ASSIGNED TASK
Without the pictures, copy all of the data exactly.

====== DATA ======

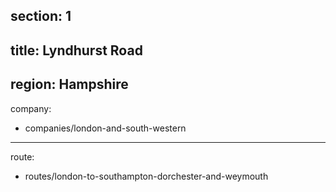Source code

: ﻿section: 1
----
title: Lyndhurst Road
----
region: Hampshire
----
company:
- companies/london-and-south-western
----
route:
- routes/london-to-southampton-dorchester-and-weymouth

======

COMPLETED TASK
Source code

: ﻿section: 1
----
title: Lyndhurst Road
----
region: Hampshire
----
company:
- companies/london-and-south-western
----
route:
- routes/london-to-southampton-dorchester-and-weymouth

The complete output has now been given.